Medienministerin Susanne Raab (ÖVP) und Klubobfrau Sigrid Maurer (Grüne)
APA/Eva Mannhart
ORF-Gesetz

ÖVP und Grüne einig bei Digitalnovelle

Die Regierungsparteien haben sich auf eine Digitalnovelle des ORF-Gesetzes geeinigt. Kanzleramtsministerin Susanne Raab (ÖVP) und die grüne Klubchefin Sigrid Maurer präsentierten am Mittwoch vor Journalistinnen und Journalisten ihre Pläne. Die Novelle sieht sowohl eine Ausweitung als auch eine Einschränkung im Onlinebereich vor.

Im Zentrum steht laut Raab, dass der ORF mehr im Onlinebereich machen darf. Das Nutzungsverhalten habe sich verändert, so die Ministerin in ihren Ausführungen.
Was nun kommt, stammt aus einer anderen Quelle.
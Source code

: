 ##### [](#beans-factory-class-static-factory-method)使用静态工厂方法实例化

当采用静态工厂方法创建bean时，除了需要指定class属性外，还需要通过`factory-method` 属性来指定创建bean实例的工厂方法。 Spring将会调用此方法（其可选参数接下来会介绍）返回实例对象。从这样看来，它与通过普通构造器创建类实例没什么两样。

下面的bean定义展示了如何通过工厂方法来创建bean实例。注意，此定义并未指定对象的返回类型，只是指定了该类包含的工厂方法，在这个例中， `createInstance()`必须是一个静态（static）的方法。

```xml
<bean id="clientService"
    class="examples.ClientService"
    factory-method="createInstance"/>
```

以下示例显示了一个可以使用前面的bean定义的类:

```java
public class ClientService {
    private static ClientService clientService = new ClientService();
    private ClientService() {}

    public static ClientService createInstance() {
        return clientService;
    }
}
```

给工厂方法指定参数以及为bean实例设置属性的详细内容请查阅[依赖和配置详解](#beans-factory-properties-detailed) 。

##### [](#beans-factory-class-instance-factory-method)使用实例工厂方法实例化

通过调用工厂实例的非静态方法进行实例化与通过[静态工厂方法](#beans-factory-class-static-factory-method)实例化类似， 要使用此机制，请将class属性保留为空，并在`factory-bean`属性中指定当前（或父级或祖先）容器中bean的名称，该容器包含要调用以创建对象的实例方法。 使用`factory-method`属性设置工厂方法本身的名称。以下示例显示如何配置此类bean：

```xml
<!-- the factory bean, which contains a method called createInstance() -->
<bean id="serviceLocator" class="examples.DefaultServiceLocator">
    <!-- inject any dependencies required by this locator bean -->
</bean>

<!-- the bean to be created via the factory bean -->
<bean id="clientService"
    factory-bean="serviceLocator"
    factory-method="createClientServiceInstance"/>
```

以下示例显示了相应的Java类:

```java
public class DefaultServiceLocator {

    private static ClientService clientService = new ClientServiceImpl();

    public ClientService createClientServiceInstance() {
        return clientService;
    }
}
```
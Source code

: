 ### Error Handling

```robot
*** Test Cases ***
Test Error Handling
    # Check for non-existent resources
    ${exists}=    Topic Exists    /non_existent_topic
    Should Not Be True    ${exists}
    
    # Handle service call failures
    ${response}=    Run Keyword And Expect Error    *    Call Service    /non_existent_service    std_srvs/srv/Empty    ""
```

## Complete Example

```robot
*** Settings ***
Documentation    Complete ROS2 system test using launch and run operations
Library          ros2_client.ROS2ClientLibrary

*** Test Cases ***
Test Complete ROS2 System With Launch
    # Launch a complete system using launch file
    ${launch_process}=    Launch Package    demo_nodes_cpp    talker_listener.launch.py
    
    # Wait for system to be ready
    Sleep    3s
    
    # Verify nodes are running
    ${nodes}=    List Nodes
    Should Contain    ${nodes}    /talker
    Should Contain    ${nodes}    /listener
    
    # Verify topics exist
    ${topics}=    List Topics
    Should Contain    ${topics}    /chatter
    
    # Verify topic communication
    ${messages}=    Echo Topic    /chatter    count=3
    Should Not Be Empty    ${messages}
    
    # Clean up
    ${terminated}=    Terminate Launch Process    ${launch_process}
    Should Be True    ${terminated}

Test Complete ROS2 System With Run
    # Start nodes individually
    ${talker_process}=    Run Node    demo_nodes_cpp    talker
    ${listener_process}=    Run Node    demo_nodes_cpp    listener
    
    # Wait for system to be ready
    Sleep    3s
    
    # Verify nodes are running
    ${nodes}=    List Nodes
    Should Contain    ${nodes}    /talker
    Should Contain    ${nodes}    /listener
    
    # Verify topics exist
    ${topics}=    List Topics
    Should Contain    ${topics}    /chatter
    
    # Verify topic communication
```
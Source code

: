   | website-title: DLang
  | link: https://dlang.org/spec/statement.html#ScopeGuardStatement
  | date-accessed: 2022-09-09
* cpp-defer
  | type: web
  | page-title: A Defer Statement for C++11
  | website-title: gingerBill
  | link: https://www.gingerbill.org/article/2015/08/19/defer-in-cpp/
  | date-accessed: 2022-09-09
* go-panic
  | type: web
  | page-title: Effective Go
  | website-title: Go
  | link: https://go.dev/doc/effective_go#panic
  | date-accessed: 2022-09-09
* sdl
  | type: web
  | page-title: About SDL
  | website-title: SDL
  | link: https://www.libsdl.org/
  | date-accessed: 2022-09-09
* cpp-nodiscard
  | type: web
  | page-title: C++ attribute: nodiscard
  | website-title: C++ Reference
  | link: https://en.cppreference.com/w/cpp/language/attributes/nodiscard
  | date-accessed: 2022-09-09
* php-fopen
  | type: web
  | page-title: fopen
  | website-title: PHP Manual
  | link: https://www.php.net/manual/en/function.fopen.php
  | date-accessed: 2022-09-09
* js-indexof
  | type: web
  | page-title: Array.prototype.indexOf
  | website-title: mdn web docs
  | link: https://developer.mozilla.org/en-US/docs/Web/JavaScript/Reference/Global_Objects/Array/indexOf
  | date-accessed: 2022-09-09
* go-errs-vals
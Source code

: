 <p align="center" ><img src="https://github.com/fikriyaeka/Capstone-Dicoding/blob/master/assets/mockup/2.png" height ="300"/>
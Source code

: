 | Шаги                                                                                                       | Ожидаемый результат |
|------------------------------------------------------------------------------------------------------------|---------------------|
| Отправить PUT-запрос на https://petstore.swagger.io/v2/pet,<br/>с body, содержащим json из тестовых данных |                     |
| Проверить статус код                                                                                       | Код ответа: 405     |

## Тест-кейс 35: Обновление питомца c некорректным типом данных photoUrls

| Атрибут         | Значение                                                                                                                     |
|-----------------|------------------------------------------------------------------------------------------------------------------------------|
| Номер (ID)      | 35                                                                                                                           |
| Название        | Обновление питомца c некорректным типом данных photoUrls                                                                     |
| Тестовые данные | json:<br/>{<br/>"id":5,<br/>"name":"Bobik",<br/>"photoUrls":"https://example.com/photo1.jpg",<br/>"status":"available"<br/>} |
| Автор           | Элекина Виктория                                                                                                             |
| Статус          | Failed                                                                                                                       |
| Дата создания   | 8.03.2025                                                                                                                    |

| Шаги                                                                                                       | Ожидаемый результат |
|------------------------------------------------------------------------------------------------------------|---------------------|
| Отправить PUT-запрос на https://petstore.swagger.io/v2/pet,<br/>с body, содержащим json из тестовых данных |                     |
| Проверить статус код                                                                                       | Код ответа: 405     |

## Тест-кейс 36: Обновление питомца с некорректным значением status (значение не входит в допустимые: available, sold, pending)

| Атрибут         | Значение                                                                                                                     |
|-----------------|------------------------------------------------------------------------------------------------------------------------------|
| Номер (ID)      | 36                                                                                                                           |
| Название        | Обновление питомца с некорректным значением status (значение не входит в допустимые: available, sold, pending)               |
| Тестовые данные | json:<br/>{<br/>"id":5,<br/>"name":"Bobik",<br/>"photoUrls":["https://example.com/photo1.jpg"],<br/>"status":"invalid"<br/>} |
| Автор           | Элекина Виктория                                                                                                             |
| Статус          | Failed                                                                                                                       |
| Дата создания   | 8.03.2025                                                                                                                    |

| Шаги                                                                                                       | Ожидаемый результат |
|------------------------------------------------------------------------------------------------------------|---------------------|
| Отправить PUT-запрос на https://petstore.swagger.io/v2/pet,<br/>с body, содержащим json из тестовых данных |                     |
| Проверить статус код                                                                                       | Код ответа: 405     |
Die TVthek werde künftig zeitlich unbefristet den Zuschauerinnen und Zuschauern zur Verfügung stehen. Der ORF dürfe in Zukunft auch zuerst und ausschließlich Inhalte für das Internet produzieren.

„ORF.at wird weiterentwickelt, und es soll moderner werden“, wie die Medienministerin sagte. So soll künftig auf der „Blauen Seite“ mehr Bewegtbild erscheinen. Gemäß den Plänen der Regierungsparteien sollen reine Textmeldungen 30 Prozent des Angebots in ORF.at ausmachen, Videobeiträge rund 70 Prozent, so Raab.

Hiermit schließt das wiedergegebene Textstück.